My blog has been broken for more than a year, and as part of fixing it I decided to migrate to WordPress. Unfortunately, that required me to manually look at every single post I’ve written. It’s a lot – thousands of posts dating back to 1995.
It’s interesting reading them again at the age of 45. The early ones are highly embarrassing to read now, a combination of youthful ignorance and an overwrought sense of the importance of my own thoughts. I think most of my friends who wrote back then share the same embarrassment, and for that reason most of them have taken their early thoughts off the Internet. I don’t think I have to worry, because in addition to being embarrassing, those posts are also profoundly boring. So many things a 19-year-old thinks is important or interesting really aren’t. I’d ask people not to read those early posts, but I don’t think I need to worry as I doubt anyone would be able to get through any – they’re that tedious.
To me the embarrassment is a good sign – if you’re not embarrassed by what you wrote in your late teens / early 20s than you haven’t grown as a person at all. And as I scanned through the years it’s interesting to me to see how much I’ve changed – so many things that dominated my thought life back then I think about not at all anymore. It’s especially interesting seeing how much the thought of future parenting dominated my thought life, what I’d do with my kids. In reality, so much of what I thought about was thrown out the window and so much of parenting is flying by the seat of your pants. It’s just what happens when abstract theory meets the reality of actual children with actual specific personalities.
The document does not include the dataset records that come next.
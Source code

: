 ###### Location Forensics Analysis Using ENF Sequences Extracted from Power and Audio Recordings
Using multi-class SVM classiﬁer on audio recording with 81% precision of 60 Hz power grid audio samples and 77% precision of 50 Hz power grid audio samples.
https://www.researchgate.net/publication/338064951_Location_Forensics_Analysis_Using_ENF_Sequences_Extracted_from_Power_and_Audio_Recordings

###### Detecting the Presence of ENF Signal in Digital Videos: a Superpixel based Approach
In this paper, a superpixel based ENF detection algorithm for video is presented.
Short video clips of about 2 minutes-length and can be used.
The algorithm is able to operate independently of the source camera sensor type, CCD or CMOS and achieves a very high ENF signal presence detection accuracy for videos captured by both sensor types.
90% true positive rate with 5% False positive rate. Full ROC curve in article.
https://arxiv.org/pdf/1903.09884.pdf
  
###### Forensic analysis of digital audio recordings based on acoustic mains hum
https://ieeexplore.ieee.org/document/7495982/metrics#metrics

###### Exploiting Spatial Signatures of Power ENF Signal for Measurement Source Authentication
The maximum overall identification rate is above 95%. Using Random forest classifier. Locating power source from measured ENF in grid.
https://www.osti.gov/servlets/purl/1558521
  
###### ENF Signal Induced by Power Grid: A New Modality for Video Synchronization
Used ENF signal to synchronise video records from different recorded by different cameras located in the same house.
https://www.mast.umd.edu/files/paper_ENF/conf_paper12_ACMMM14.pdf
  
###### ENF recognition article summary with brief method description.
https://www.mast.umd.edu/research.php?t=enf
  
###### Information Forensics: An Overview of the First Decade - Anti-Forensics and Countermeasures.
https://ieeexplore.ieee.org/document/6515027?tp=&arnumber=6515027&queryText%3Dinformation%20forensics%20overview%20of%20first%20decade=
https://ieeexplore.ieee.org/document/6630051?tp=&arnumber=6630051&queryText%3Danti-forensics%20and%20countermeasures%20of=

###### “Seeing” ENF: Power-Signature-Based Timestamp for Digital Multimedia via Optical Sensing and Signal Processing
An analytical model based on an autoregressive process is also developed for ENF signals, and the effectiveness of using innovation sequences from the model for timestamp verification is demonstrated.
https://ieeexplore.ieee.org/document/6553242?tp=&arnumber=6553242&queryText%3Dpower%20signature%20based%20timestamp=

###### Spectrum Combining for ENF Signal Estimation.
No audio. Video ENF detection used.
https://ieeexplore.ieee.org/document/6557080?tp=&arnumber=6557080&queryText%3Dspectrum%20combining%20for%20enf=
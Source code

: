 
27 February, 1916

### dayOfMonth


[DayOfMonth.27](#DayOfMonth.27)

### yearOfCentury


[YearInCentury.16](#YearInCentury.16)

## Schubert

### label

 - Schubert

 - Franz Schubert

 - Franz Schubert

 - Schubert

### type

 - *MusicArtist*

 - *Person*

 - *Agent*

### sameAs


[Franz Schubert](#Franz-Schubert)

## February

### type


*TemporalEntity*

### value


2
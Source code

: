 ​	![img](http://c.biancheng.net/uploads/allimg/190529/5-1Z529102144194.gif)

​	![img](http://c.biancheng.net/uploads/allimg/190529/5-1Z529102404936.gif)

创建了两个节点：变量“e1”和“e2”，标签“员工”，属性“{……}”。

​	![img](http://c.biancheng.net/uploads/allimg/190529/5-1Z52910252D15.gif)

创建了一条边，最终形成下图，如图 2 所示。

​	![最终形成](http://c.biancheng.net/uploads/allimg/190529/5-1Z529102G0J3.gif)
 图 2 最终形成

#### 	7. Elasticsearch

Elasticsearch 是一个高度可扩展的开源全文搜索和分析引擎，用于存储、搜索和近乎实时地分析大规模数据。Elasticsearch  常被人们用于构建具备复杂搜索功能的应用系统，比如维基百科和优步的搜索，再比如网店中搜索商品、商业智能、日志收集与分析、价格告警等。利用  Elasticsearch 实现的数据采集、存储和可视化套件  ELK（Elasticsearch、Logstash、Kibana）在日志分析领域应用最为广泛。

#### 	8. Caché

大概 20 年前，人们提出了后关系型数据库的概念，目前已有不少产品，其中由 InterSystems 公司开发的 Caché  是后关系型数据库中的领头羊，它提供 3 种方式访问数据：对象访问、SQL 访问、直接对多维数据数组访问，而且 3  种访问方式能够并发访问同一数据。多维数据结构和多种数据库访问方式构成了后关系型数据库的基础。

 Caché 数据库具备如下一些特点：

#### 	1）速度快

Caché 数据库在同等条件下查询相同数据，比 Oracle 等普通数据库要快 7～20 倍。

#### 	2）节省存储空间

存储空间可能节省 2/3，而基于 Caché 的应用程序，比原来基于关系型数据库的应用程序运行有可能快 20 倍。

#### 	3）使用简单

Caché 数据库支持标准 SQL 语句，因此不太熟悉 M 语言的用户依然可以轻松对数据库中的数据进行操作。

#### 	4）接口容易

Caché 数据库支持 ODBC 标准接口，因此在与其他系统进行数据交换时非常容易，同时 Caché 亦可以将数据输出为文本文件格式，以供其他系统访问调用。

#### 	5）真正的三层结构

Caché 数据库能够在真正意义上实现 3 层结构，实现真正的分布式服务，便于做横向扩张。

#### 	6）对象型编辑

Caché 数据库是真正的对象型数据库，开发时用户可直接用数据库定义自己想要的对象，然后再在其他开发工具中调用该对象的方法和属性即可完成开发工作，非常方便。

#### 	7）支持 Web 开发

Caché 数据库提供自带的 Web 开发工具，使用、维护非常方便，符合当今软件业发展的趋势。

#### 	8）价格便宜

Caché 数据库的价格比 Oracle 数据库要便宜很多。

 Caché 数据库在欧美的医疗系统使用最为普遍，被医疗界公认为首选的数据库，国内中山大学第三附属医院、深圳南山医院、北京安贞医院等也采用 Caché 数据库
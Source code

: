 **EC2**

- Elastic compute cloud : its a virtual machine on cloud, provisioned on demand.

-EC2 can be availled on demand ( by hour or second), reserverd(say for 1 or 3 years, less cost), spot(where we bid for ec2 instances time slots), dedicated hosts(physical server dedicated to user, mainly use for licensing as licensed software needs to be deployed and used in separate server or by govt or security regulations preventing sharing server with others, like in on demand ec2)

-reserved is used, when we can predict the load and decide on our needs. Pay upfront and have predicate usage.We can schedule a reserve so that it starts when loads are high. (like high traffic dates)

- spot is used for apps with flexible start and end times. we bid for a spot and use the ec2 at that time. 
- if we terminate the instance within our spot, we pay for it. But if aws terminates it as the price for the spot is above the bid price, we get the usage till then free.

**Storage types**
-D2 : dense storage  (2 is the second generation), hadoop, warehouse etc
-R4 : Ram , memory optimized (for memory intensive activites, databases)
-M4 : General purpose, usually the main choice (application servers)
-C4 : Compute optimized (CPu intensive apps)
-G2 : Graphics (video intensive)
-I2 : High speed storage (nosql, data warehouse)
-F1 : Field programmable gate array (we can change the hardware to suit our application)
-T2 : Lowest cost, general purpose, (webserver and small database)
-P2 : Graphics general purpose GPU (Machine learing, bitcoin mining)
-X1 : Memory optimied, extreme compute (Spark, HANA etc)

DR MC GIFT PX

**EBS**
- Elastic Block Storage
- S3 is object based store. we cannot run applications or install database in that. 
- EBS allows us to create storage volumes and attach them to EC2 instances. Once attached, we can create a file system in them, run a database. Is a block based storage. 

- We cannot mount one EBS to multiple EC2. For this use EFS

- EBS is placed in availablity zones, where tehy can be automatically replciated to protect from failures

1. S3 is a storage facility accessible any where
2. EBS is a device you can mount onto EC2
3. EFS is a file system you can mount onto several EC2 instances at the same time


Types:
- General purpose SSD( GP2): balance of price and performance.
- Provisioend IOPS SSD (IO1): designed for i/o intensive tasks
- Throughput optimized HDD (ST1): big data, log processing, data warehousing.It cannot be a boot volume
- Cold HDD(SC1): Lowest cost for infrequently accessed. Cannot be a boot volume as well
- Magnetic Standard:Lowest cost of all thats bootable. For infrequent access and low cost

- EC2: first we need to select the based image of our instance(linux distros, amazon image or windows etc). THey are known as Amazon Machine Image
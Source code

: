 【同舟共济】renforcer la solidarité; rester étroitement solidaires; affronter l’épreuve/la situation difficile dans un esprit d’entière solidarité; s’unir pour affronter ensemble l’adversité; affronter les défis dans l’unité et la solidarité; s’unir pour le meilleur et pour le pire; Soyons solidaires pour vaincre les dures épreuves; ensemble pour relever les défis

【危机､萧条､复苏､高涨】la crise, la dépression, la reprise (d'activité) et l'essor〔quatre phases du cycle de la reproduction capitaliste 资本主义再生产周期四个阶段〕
At the same time, it’s also interesting to me how so many of the same thoughts and struggles I had then I still have now. In many (most?) ways, I feel like exactly the same person I was at 19, and it’s crazy how time hasn’t changed that. I used to quote song lyrics all the time in my blog and I was reminded of one of my favorite songs that I quoted, Caedmon’s Call’s Thankful:
I ran across an old box of letters
While I was baggin up some clothes for Goodwill
You know I had to laugh that the same old struggles
That plagued me then are plaguing me still
That’s exactly how I felt. One early struggle I write about constantly is how I don’t know what I’m doing with my life. You know what? I still don’t. I was telling a friend how I’m trying to figure out what to do next and he laughed out loud, saying that’s all I’ve talked about the past few years, figuring out what to do next. And yeah, I guess I’m still haven’t figured that out.
Always enjoyed reading your blog back in the day. Glad it’s back.